For years after England’s defeat of the French in Egypt, ancient Egyptian artifacts streamed into England. The most famous of these, the Rosetta Stone, was unveiled in 1802; in 1808, the architect Sir John Soane famously gutted his Holborn residence, creating a top-lit, three-story void, at the bottom of which reposed an Egyptian sarcophagus, glittering with traces of its original gilt. But not every dislocated artifact enjoyed such a celebratory reception. Smaller, less attention-grabbing items also circulated, mainly among specialists and antiquarians, providing less spectacular but arguably more meaningful opportunities for scholars to engage with the ancient past.

One of these modest artifacts was a cache of carbonized papyri scrolls discovered in the ruins of Herculaneum.
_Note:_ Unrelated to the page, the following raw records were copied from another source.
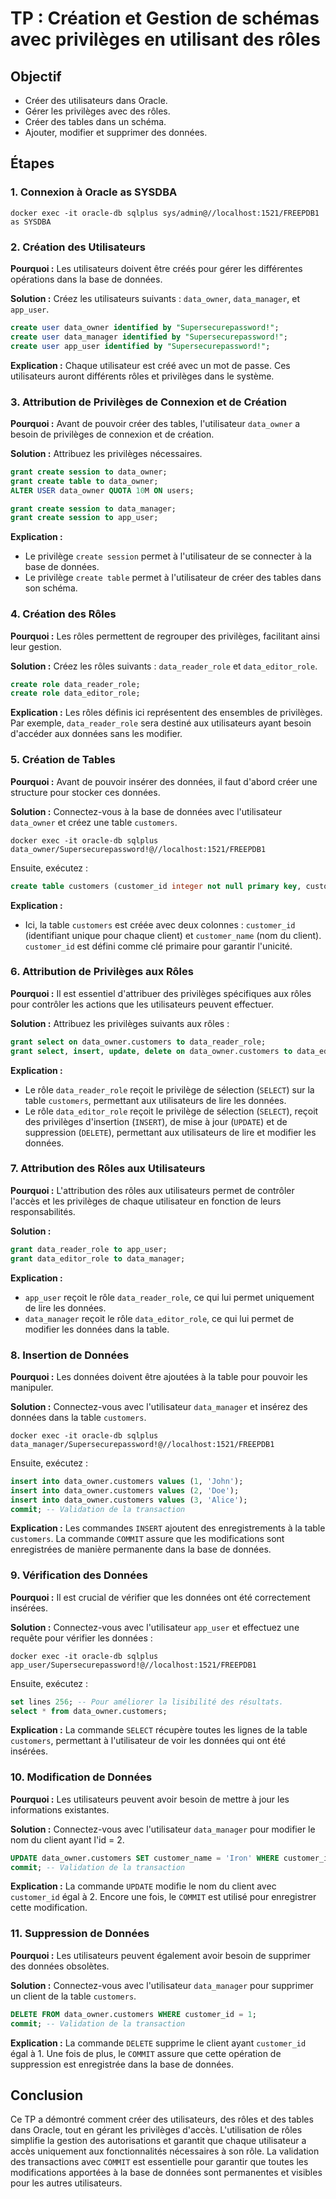 # TP : Création et Gestion de schémas avec privilèges en utilisant des rôles

## Objectif
- Créer des utilisateurs dans Oracle.
- Gérer les privilèges avec des rôles.
- Créer des tables dans un schéma.
- Ajouter, modifier et supprimer des données.

## Étapes

### 1. Connexion à Oracle as SYSDBA

```console
docker exec -it oracle-db sqlplus sys/admin@//localhost:1521/FREEPDB1 as SYSDBA
```

### 2. Création des Utilisateurs

**Pourquoi :** Les utilisateurs doivent être créés pour gérer les différentes opérations dans la base de données.

**Solution :** Créez les utilisateurs suivants : `data_owner`, `data_manager`, et `app_user`.

```sql
create user data_owner identified by "Supersecurepassword!";
create user data_manager identified by "Supersecurepassword!";
create user app_user identified by "Supersecurepassword!";
```

**Explication :** Chaque utilisateur est créé avec un mot de passe. Ces utilisateurs auront différents rôles et privilèges dans le système.

### 3. Attribution de Privilèges de Connexion et de Création

**Pourquoi :** Avant de pouvoir créer des tables, l'utilisateur `data_owner` a besoin de privilèges de connexion et de création.

**Solution :** Attribuez les privilèges nécessaires.

```sql
grant create session to data_owner;
grant create table to data_owner;
ALTER USER data_owner QUOTA 10M ON users;

grant create session to data_manager;
grant create session to app_user;
```

**Explication :**
- Le privilège `create session` permet à l'utilisateur de se connecter à la base de données.
- Le privilège `create table` permet à l'utilisateur de créer des tables dans son schéma.

### 4. Création des Rôles

**Pourquoi :** Les rôles permettent de regrouper des privilèges, facilitant ainsi leur gestion.

**Solution :** Créez les rôles suivants : `data_reader_role` et `data_editor_role`.

```sql
create role data_reader_role;
create role data_editor_role;
```

**Explication :** Les rôles définis ici représentent des ensembles de privilèges. Par exemple, `data_reader_role` sera destiné aux utilisateurs ayant besoin d'accéder aux données sans les modifier.

### 5. Création de Tables

**Pourquoi :** Avant de pouvoir insérer des données, il faut d'abord créer une structure pour stocker ces données.

**Solution :** Connectez-vous à la base de données avec l'utilisateur `data_owner` et créez une table `customers`.

```console
docker exec -it oracle-db sqlplus data_owner/Supersecurepassword!@//localhost:1521/FREEPDB1
```

Ensuite, exécutez :

```sql
create table customers (customer_id integer not null primary key, customer_name varchar2(100) not null);
```

**Explication :**
- Ici, la table `customers` est créée avec deux colonnes : `customer_id` (identifiant unique pour chaque client) et `customer_name` (nom du client). `customer_id` est défini comme clé primaire pour garantir l'unicité.

### 6. Attribution de Privilèges aux Rôles

**Pourquoi :** Il est essentiel d'attribuer des privilèges spécifiques aux rôles pour contrôler les actions que les utilisateurs peuvent effectuer.

**Solution :** Attribuez les privilèges suivants aux rôles :

```sql
grant select on data_owner.customers to data_reader_role;
grant select, insert, update, delete on data_owner.customers to data_editor_role;
```

**Explication :**
- Le rôle `data_reader_role` reçoit le privilège de sélection (`SELECT`) sur la table `customers`, permettant aux utilisateurs de lire les données.
- Le rôle `data_editor_role` reçoit le privilège de sélection (`SELECT`), reçoit des privilèges d'insertion (`INSERT`), de mise à jour (`UPDATE`) et de suppression (`DELETE`), permettant aux utilisateurs de lire et modifier les données.

### 7. Attribution des Rôles aux Utilisateurs

**Pourquoi :** L'attribution des rôles aux utilisateurs permet de contrôler l'accès et les privilèges de chaque utilisateur en fonction de leurs responsabilités.

**Solution :**

```sql
grant data_reader_role to app_user;
grant data_editor_role to data_manager;
```

**Explication :**
- `app_user` reçoit le rôle `data_reader_role`, ce qui lui permet uniquement de lire les données.
- `data_manager` reçoit le rôle `data_editor_role`, ce qui lui permet de modifier les données dans la table.

### 8. Insertion de Données

**Pourquoi :** Les données doivent être ajoutées à la table pour pouvoir les manipuler.

**Solution :** Connectez-vous avec l'utilisateur `data_manager` et insérez des données dans la table `customers`.

```console
docker exec -it oracle-db sqlplus data_manager/Supersecurepassword!@//localhost:1521/FREEPDB1
```

Ensuite, exécutez :

```sql
insert into data_owner.customers values (1, 'John');
insert into data_owner.customers values (2, 'Doe');
insert into data_owner.customers values (3, 'Alice');
commit; -- Validation de la transaction
```

**Explication :** Les commandes `INSERT` ajoutent des enregistrements à la table `customers`. La commande `COMMIT` assure que les modifications sont enregistrées de manière permanente dans la base de données.

### 9. Vérification des Données

**Pourquoi :** Il est crucial de vérifier que les données ont été correctement insérées.

**Solution :** Connectez-vous avec l'utilisateur `app_user` et effectuez une requête pour vérifier les données :

```console
docker exec -it oracle-db sqlplus app_user/Supersecurepassword!@//localhost:1521/FREEPDB1
```

Ensuite, exécutez :

```sql
set lines 256; -- Pour améliorer la lisibilité des résultats.
select * from data_owner.customers;
```

**Explication :** La commande `SELECT` récupère toutes les lignes de la table `customers`, permettant à l'utilisateur de voir les données qui ont été insérées.

### 10. Modification de Données

**Pourquoi :** Les utilisateurs peuvent avoir besoin de mettre à jour les informations existantes.

**Solution :** Connectez-vous avec l'utilisateur `data_manager` pour modifier le nom du client ayant l'id = 2.

```sql
UPDATE data_owner.customers SET customer_name = 'Iron' WHERE customer_id = 2;
commit; -- Validation de la transaction
```

**Explication :** La commande `UPDATE` modifie le nom du client avec `customer_id` égal à 2. Encore une fois, le `COMMIT` est utilisé pour enregistrer cette modification.

### 11. Suppression de Données

**Pourquoi :** Les utilisateurs peuvent également avoir besoin de supprimer des données obsolètes.

**Solution :** Connectez-vous avec l'utilisateur `data_manager` pour supprimer un client de la table `customers`.

```sql
DELETE FROM data_owner.customers WHERE customer_id = 1;
commit; -- Validation de la transaction
```

**Explication :** La commande `DELETE` supprime le client ayant `customer_id` égal à 1. Une fois de plus, le `COMMIT` assure que cette opération de suppression est enregistrée dans la base de données.

## Conclusion
Ce TP a démontré comment créer des utilisateurs, des rôles et des tables dans Oracle, tout en gérant les privilèges d'accès. L'utilisation de rôles simplifie la gestion des autorisations et garantit que chaque utilisateur a accès uniquement aux fonctionnalités nécessaires à son rôle. La validation des transactions avec `COMMIT` est essentielle pour garantir que toutes les modifications apportées à la base de données sont permanentes et visibles pour les autres utilisateurs.
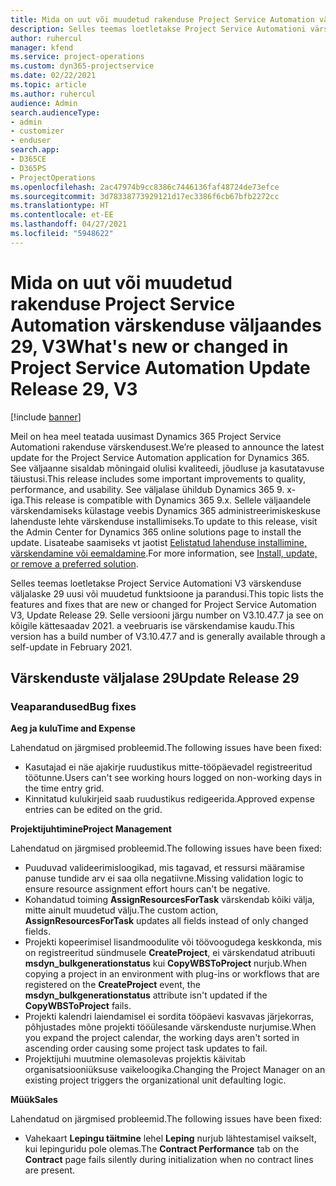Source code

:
 ```yaml
---
title: Mida on uut või muudetud rakenduse Project Service Automation värskenduse väljaandes 29, V3
description: Selles teemas loetletakse Project Service Automationi värskenduse väljalaske 29, V3 saadaolevaid funktsioone ja parandusi.
author: ruhercul
manager: kfend
ms.service: project-operations
ms.custom: dyn365-projectservice
ms.date: 02/22/2021
ms.topic: article
ms.author: ruhercul
audience: Admin
search.audienceType:
- admin
- customizer
- enduser
search.app:
- D365CE
- D365PS
- ProjectOperations
ms.openlocfilehash: 2ac47974b9cc8386c7446136faf48724de73efce
ms.sourcegitcommit: 3d78338773929121d17ec3386f6cb67bfb2272cc
ms.translationtype: HT
ms.contentlocale: et-EE
ms.lasthandoff: 04/27/2021
ms.locfileid: "5948622"
---
```

# <a name="whats-new-or-changed-in-project-service-automation-update-release-29-v3"></a><span data-ttu-id="3d1be-103">Mida on uut või muudetud rakenduse Project Service Automation värskenduse väljaandes 29, V3</span><span class="sxs-lookup"><span data-stu-id="3d1be-103">What's new or changed in Project Service Automation Update Release 29, V3</span></span>

[!include [banner](../includes/psa-now-project-operations.md)]

<span data-ttu-id="3d1be-104">Meil on hea meel teatada uusimast Dynamics 365 Project Service Automationi rakenduse värskendusest.</span><span class="sxs-lookup"><span data-stu-id="3d1be-104">We’re pleased to announce the latest update for the Project Service Automation application for Dynamics 365.</span></span> <span data-ttu-id="3d1be-105">See väljaanne sisaldab mõningaid olulisi kvaliteedi, jõudluse ja kasutatavuse täiustusi.</span><span class="sxs-lookup"><span data-stu-id="3d1be-105">This release includes some important improvements to quality, performance, and usability.</span></span> <span data-ttu-id="3d1be-106">See väljalase ühildub Dynamics 365 9. x-iga.</span><span class="sxs-lookup"><span data-stu-id="3d1be-106">This release is compatible with Dynamics 365 9.x.</span></span> <span data-ttu-id="3d1be-107">Sellele väljaandele värskendamiseks külastage veebis Dynamics 365 administreerimiskeskuse lahenduste lehte värskenduse installimiseks.</span><span class="sxs-lookup"><span data-stu-id="3d1be-107">To update to this release, visit the Admin Center for Dynamics 365 online solutions page to install the update.</span></span> <span data-ttu-id="3d1be-108">Lisateabe saamiseks vt jaotist [Eelistatud lahenduse installimine, värskendamine või eemaldamine](/power-platform/admin/install-remove-preferred-solution).</span><span class="sxs-lookup"><span data-stu-id="3d1be-108">For more information, see [Install, update, or remove a preferred solution](/power-platform/admin/install-remove-preferred-solution).</span></span>

<span data-ttu-id="3d1be-109">Selles teemas loetletakse Project Service Automationi V3 värskenduse väljalaske 29 uusi või muudetud funktsioone ja parandusi.</span><span class="sxs-lookup"><span data-stu-id="3d1be-109">This topic lists the features and fixes that are new or changed for Project Service Automation V3, Update Release 29.</span></span> <span data-ttu-id="3d1be-110">Selle versiooni järgu number on V3.10.47.7 ja see on kõigile kättesaadav 2021. a veebruaris ise värskendamise kaudu.</span><span class="sxs-lookup"><span data-stu-id="3d1be-110">This version has a build number of V3.10.47.7 and is generally available through a self-update in February 2021.</span></span>

## <a name="update-release-29"></a><span data-ttu-id="3d1be-111">Värskenduste väljalase 29</span><span class="sxs-lookup"><span data-stu-id="3d1be-111">Update Release 29</span></span>

### <a name="bug-fixes"></a><span data-ttu-id="3d1be-112">Veaparandused</span><span class="sxs-lookup"><span data-stu-id="3d1be-112">Bug fixes</span></span>

<span data-ttu-id="3d1be-113">**Aeg ja kulu**</span><span class="sxs-lookup"><span data-stu-id="3d1be-113">**Time and Expense**</span></span>

<span data-ttu-id="3d1be-114">Lahendatud on järgmised probleemid.</span><span class="sxs-lookup"><span data-stu-id="3d1be-114">The following issues have been fixed:</span></span>

- <span data-ttu-id="3d1be-115">Kasutajad ei näe ajakirje ruudustikus mitte-tööpäevadel registreeritud töötunne.</span><span class="sxs-lookup"><span data-stu-id="3d1be-115">Users can't see working hours logged on non-working days in the time entry grid.</span></span>
- <span data-ttu-id="3d1be-116">Kinnitatud kulukirjeid saab ruudustikus redigeerida.</span><span class="sxs-lookup"><span data-stu-id="3d1be-116">Approved expense entries can be edited on the grid.</span></span>

<span data-ttu-id="3d1be-117">**Projektijuhtimine**</span><span class="sxs-lookup"><span data-stu-id="3d1be-117">**Project Management**</span></span>

<span data-ttu-id="3d1be-118">Lahendatud on järgmised probleemid.</span><span class="sxs-lookup"><span data-stu-id="3d1be-118">The following issues have been fixed:</span></span>

- <span data-ttu-id="3d1be-119">Puuduvad valideerimisloogikad, mis tagavad, et ressursi määramise panuse tundide arv ei saa olla negatiivne.</span><span class="sxs-lookup"><span data-stu-id="3d1be-119">Missing validation logic to ensure resource assignment effort hours can't be negative.</span></span>
- <span data-ttu-id="3d1be-120">Kohandatud toiming **AssignResourcesForTask** värskendab kõiki välja, mitte ainult muudetud välju.</span><span class="sxs-lookup"><span data-stu-id="3d1be-120">The custom action, **AssignResourcesForTask** updates all fields instead of only changed fields.</span></span>
- <span data-ttu-id="3d1be-121">Projekti kopeerimisel lisandmoodulite või töövoogudega keskkonda, mis on registreeritud sündmusele **CreateProject**, ei värskendatud atribuuti **msdyn_bulkgenerationstatus** kui **CopyWBSToProject** nurjub.</span><span class="sxs-lookup"><span data-stu-id="3d1be-121">When copying a project in an environment with plug-ins or workflows that are registered on the **CreateProject** event, the **msdyn_bulkgenerationstatus** attribute isn't updated if the **CopyWBSToProject** fails.</span></span>
- <span data-ttu-id="3d1be-122">Projekti kalendri laiendamisel ei sordita tööpäevi kasvavas järjekorras, põhjustades mõne projekti tööülesande värskenduste nurjumise.</span><span class="sxs-lookup"><span data-stu-id="3d1be-122">When you expand the project calendar, the working days aren't sorted in ascending order causing some project task updates to fail.</span></span>
- <span data-ttu-id="3d1be-123">Projektijuhi muutmine olemasolevas projektis käivitab organisatsiooniüksuse vaikeloogika.</span><span class="sxs-lookup"><span data-stu-id="3d1be-123">Changing the Project Manager on an existing project triggers the organizational unit defaulting logic.</span></span>

<span data-ttu-id="3d1be-124">**Müük**</span><span class="sxs-lookup"><span data-stu-id="3d1be-124">**Sales**</span></span>

<span data-ttu-id="3d1be-125">Lahendatud on järgmised probleemid.</span><span class="sxs-lookup"><span data-stu-id="3d1be-125">The following issues have been fixed:</span></span>

- <span data-ttu-id="3d1be-126">Vahekaart **Lepingu täitmine** lehel **Leping** nurjub lähtestamisel vaikselt, kui lepinguridu pole olemas.</span><span class="sxs-lookup"><span data-stu-id="3d1be-126">The **Contract Performance** tab on the **Contract** page fails silently during initialization when no contract lines are present.</span></span>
Found in Naples when the city became an English protectorate, the rolls came to the attention of the Prince of Wales who, during the six years of English rule that followed, spearheaded an effort to unroll and transcribe them. He selected the Reverend John Hayter, future chaplain to George IV, to oversee the project. In 1800, Hayter claimed to have opened two hundred of the charred scrolls. Two assistants, Carlo Orazj and Giuseppe Casanova, produced apographs (scribal facsimiles) of some, if not all, of them.

When the French reconquered Naples in 1806, the court absconded to Palermo with the apographs. In August 1807, the newly appointed English plenipotentiary to the area, William Drummond, convinced the court at Palermo to hand them over.  He passed them to Hayter, who managed to engrave only part of one. This disappointing performance may have reflected the encroachment of other interests, since a year later Drummond excoriated him for his involvement in a series of sexual scandals, including one involving a Neapolitan baron’s daughter. “I am sick of the stories of your battles in the brothels,” Drummond griped, not omitting to point out that even while at Naples, Hayter had opened only half as many scrolls as he had claimed. After dismissing Hayter, Drummond convinced the court to allow the apographs to be sent to England for publication under the auspices of their longtime royal champion the Prince of Wales, who transferred them to Oxford, where they remain.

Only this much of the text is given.